Zuckerberg Ingin Semua Orang Terhubung Internet pada 2020

Oleh Mochamad Wahyu Hidayat pada 28 Sep 2015, 12:30 WIB
Diperbarui 28 Sep 2015, 12:30 WIB
Zuckerberg
Perbesar
Zuckerberg. Foto: Social Media Week

Liputan6.com, Jakarta - Di forum Persatuan Bangsa-bangsa (PBB), Sabtu lalu, Mark Zuckerberg mengatakan bahwa Facebook akan menjadi bagian dari kampanye baru untuk menghadirkan layanan internet bagi semua orang. Demikian dilansir dari Business Insider, Senin (28/9/2015).
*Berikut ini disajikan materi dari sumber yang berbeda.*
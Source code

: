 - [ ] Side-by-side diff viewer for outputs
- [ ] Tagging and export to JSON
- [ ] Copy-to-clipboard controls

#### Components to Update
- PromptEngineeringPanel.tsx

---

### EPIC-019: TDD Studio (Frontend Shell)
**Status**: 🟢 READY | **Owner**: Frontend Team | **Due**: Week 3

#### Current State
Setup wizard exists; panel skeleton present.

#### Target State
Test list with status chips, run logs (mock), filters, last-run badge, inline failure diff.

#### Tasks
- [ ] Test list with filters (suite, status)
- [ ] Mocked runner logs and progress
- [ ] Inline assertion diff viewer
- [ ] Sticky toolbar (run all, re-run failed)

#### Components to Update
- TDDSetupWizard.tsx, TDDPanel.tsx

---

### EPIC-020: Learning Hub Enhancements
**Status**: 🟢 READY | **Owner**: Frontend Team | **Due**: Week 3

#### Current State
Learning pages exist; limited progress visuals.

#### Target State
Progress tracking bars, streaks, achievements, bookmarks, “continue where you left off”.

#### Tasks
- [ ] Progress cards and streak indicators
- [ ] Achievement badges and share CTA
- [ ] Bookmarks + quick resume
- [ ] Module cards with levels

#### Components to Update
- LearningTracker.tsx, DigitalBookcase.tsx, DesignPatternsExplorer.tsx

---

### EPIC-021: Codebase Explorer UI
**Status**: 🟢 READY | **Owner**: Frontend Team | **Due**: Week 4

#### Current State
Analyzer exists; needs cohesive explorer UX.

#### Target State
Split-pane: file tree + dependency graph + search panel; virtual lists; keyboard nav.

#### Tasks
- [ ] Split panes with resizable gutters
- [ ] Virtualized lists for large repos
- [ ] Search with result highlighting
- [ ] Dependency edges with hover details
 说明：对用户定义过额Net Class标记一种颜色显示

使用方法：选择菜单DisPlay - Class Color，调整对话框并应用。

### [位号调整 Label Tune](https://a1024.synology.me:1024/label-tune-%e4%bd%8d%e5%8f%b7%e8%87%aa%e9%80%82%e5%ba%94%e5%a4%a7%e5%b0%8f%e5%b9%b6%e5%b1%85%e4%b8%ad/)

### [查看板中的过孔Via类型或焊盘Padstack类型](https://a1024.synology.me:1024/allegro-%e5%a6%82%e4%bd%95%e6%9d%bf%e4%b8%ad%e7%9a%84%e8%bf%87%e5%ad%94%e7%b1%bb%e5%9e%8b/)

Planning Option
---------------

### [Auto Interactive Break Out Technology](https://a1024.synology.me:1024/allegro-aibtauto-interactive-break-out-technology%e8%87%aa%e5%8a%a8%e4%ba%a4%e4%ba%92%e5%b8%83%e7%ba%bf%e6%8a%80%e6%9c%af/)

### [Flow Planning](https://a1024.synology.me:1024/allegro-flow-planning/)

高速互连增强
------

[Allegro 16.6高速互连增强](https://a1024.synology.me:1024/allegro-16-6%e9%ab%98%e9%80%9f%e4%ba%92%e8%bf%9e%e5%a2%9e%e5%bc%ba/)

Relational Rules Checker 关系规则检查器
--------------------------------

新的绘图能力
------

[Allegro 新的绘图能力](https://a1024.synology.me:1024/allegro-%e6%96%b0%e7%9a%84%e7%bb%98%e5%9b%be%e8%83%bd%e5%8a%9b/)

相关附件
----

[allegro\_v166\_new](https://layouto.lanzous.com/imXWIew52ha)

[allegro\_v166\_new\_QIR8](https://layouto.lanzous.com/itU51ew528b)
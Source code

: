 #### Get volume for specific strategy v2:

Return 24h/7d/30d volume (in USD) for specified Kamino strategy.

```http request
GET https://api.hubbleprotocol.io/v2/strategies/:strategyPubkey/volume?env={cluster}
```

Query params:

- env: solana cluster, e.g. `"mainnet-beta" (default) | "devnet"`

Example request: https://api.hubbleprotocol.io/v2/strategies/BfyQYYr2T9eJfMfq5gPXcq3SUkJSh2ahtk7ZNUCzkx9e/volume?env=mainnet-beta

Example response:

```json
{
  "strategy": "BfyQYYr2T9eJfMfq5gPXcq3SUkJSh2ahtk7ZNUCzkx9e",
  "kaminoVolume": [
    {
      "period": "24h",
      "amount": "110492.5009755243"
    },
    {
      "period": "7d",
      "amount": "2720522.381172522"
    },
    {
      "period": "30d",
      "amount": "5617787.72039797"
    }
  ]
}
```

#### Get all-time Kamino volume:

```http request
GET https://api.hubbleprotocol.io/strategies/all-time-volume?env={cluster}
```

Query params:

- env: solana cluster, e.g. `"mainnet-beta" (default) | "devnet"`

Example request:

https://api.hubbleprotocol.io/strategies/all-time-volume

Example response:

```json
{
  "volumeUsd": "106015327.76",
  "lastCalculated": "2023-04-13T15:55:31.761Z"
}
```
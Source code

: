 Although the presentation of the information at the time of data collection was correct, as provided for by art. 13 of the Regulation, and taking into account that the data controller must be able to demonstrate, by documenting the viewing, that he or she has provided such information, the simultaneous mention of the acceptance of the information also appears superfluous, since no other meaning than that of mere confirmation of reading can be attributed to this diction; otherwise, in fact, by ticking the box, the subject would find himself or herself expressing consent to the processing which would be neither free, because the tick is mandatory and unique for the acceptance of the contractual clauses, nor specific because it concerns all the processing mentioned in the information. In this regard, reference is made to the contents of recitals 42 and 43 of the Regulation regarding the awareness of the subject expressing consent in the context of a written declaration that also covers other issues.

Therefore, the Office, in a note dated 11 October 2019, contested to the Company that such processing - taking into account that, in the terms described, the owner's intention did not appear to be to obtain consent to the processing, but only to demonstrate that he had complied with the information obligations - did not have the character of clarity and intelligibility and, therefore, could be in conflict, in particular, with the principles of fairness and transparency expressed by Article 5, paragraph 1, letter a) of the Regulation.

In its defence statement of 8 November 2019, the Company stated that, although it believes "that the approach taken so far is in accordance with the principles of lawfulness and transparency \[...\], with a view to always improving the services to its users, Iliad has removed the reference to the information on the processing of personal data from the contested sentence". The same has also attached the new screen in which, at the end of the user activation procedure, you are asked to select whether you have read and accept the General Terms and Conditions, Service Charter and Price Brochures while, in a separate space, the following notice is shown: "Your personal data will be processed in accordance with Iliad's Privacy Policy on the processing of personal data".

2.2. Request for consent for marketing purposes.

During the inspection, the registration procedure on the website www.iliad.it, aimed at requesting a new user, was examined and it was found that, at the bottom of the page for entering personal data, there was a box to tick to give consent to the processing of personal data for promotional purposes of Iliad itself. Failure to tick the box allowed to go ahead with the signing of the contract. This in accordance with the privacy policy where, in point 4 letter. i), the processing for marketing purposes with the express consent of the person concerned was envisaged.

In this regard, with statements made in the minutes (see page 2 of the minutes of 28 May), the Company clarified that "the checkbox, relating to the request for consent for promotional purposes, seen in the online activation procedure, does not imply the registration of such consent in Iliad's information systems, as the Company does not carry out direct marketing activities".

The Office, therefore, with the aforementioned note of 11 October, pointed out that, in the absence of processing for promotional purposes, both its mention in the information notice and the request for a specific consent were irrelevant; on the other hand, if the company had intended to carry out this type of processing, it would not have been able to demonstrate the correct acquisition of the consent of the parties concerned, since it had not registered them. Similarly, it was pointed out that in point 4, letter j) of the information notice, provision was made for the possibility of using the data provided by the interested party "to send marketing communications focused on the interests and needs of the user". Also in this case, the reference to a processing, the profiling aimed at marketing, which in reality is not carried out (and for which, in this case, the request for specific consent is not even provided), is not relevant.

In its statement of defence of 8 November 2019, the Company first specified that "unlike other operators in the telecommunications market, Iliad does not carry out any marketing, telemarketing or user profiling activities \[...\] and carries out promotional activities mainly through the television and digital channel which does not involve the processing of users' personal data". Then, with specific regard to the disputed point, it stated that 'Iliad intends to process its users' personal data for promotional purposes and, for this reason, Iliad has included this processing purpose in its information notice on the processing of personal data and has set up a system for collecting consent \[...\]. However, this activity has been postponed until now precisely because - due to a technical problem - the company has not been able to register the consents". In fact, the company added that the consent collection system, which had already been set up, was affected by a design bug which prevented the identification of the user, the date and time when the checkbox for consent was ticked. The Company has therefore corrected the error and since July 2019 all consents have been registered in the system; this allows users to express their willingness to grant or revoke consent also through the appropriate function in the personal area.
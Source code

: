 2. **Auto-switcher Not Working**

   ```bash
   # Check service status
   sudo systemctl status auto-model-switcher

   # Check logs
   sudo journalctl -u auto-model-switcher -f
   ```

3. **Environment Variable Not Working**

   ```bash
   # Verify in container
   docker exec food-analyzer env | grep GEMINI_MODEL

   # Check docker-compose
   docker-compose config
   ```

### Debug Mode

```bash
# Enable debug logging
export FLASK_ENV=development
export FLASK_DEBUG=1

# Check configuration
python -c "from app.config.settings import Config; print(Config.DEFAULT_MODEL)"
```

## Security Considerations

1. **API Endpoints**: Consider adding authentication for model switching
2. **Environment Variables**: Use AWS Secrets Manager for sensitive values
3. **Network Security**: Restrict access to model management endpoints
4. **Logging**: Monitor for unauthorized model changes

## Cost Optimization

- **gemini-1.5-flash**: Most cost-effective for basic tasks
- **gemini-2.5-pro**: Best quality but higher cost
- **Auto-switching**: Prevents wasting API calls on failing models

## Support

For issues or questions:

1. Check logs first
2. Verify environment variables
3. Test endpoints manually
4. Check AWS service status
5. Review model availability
Pentolan U2 Bono, aktris Charlize Theron, pendiri Microsoft Bill Gates, hingga pendiri Virgin Group Richard Branson juga menandatangani kampanye tersebut, yang disebut Deklarasi Konektivitas atau Connectivity Declaration.

Inisiatif ini merupakan bagian dari tujuan yang lebih besar untuk membantu mereka yang membutuhkan serta mengurangi kemiskinan global. Tulisan Bono dan Zuckerberg di The New York Times menjelaskan, mengapa mereka berpikir bahwa gagasan menghubungkan semua orang ke internet dapat membuat dunia menjadi lebih baik. Begini isi tulisan tersebut:

"Pada abad ini, pembangunan dan konektivitas global saling  berkaitan erat. Jika Anda ingin membantu memberi makan orang-orang, mengobati mereka, mendidik, dan mempekerjakan mereka di seluruh dunia, kita perlu menghubungkan dunia. Internet tidak boleh hanya dinikmati tiga miliar orang, seperti halnya hari ini. Internet harus dilihat sebagai kebutuhan untuk pengembangan, dan alat yang membuat hal-hal yang lebih besar menjadi mungkin."

Selain itu, Zuckerberg juga mengumumkan bahwa Facebook akan bekerja sama dengan PBB untuk membawa konektivitas internet ke kamp-kamp pengungsi dalam rangka membantu mereka yang membutuhkan bantuan akses internet dan menjaga hubungan dengan keluarga mereka.

Menghubungkan orang dengan akses internet sudah menjadi prioritas besar bagi pria yang memiliki total kekayaan US$ 42,5 juta tersebut. Awal tahun ini, Facebook meluncurkan sebuah program yang disebut Internet.org, yang memungkinkan orang-orang di negara berkembang mengakses situs-situs tertentu secara gratis. 

Meskipun inisiatif ini telah dikritik karena kekhawatiran mengenai netralitas internet, Zuckerberg mengatakan, intinya adalah membuat semua orang berkesempatan mengakses informasi penting secara online.